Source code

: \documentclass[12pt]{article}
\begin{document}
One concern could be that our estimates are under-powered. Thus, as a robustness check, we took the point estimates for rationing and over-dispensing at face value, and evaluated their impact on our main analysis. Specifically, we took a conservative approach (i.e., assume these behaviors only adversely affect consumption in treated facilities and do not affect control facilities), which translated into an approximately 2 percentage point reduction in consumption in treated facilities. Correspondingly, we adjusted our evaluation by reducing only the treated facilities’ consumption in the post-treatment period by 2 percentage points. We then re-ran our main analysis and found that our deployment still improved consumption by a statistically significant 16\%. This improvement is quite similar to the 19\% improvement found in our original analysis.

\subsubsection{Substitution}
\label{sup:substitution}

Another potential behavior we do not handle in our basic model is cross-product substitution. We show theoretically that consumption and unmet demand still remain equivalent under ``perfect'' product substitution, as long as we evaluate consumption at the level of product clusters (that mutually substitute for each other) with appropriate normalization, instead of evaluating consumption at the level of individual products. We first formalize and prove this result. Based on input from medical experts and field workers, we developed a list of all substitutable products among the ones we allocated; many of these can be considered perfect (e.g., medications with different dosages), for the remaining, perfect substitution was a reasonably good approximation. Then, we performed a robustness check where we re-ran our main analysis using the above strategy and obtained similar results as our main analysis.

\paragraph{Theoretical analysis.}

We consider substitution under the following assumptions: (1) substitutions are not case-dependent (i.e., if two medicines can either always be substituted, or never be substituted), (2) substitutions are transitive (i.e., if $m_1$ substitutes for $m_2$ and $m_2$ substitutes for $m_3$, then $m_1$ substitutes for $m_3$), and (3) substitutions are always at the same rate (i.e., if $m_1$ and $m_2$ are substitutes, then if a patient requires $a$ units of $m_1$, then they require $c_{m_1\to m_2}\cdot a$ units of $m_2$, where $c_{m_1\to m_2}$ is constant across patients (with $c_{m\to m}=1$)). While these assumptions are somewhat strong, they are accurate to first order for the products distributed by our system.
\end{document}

__Task goal__
Could you retype all of the entries exactly, leaving none out?

__Task answer__
Source code

: \documentclass[12pt]{article}
\begin{document}
One concern could be that our estimates are under-powered. Thus, as a robustness check, we took the point estimates for rationing and over-dispensing at face value, and evaluated their impact on our main analysis. Specifically, we took a conservative approach (i.e., assume these behaviors only adversely affect consumption in treated facilities and do not affect control facilities), which translated into an approximately 2 percentage point reduction in consumption in treated facilities. Correspondingly, we adjusted our evaluation by reducing only the treated facilities’ consumption in the post-treatment period by 2 percentage points. We then re-ran our main analysis and found that our deployment still improved consumption by a statistically significant 16\%. This improvement is quite similar to the 19\% improvement found in our original analysis.

\subsubsection{Substitution}
\label{sup:substitution}

Another potential behavior we do not handle in our basic model is cross-product substitution. We show theoretically that consumption and unmet demand still remain equivalent under ``perfect'' product substitution, as long as we evaluate consumption at the level of product clusters (that mutually substitute for each other) with appropriate normalization, instead of evaluating consumption at the level of individual products. We first formalize and prove this result. Based on input from medical experts and field workers, we developed a list of all substitutable products among the ones we allocated; many of these can be considered perfect (e.g., medications with different dosages), for the remaining, perfect substitution was a reasonably good approximation. Then, we performed a robustness check where we re-ran our main analysis using the above strategy and obtained similar results as our main analysis.

\paragraph{Theoretical analysis.}

We consider substitution under the following assumptions: (1) substitutions are not case-dependent (i.e., if two medicines can either always be substituted, or never be substituted), (2) substitutions are transitive (i.e., if $m_1$ substitutes for $m_2$ and $m_2$ substitutes for $m_3$, then $m_1$ substitutes for $m_3$), and (3) substitutions are always at the same rate (i.e., if $m_1$ and $m_2$ are substitutes, then if a patient requires $a$ units of $m_1$, then they require $c_{m_1\to m_2}\cdot a$ units of $m_2$, where $c_{m_1\to m_2}$ is constant across patients (with $c_{m\to m}=1$)). While these assumptions are somewhat strong, they are accurate to first order for the products distributed by our system.
\end{document}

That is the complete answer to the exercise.